What to produce:
Match on the string "https" in the entries below and return every matching line.

Records shown:

[Start of section]

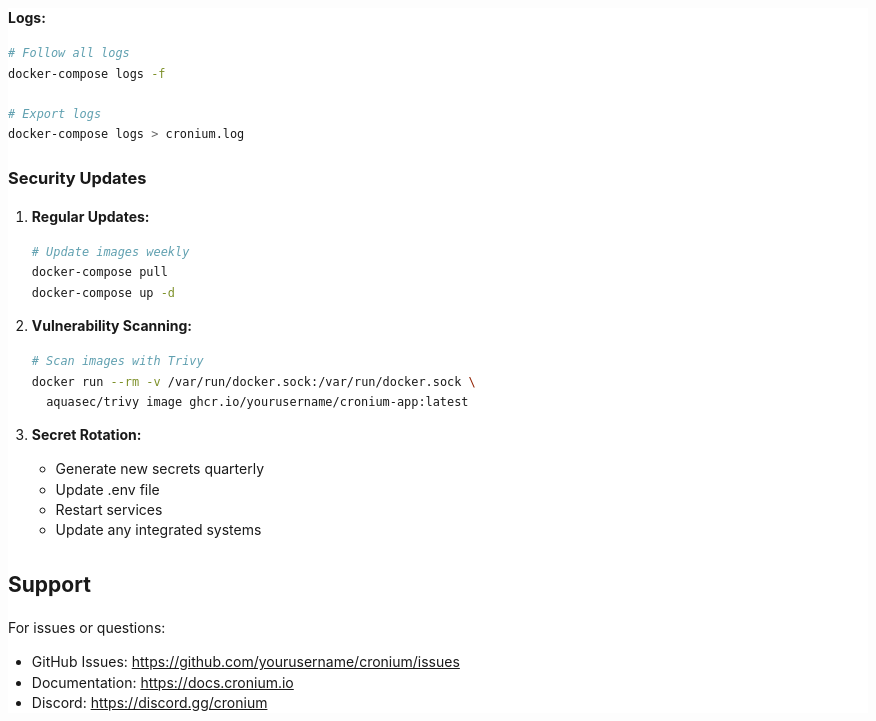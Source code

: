 **Logs:**

```bash
# Follow all logs
docker-compose logs -f

# Export logs
docker-compose logs > cronium.log
```

### Security Updates

1. **Regular Updates:**

   ```bash
   # Update images weekly
   docker-compose pull
   docker-compose up -d
   ```

2. **Vulnerability Scanning:**

   ```bash
   # Scan images with Trivy
   docker run --rm -v /var/run/docker.sock:/var/run/docker.sock \
     aquasec/trivy image ghcr.io/yourusername/cronium-app:latest
   ```

3. **Secret Rotation:**
   - Generate new secrets quarterly
   - Update .env file
   - Restart services
   - Update any integrated systems

## Support

For issues or questions:

- GitHub Issues: https://github.com/yourusername/cronium/issues
- Documentation: https://docs.cronium.io
- Discord: https://discord.gg/cronium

[End of section]

Answer to this problem:
- GitHub Issues: https://github.com/yourusername/cronium/issues
- Documentation: https://docs.cronium.io
- Discord: https://discord.gg/cronium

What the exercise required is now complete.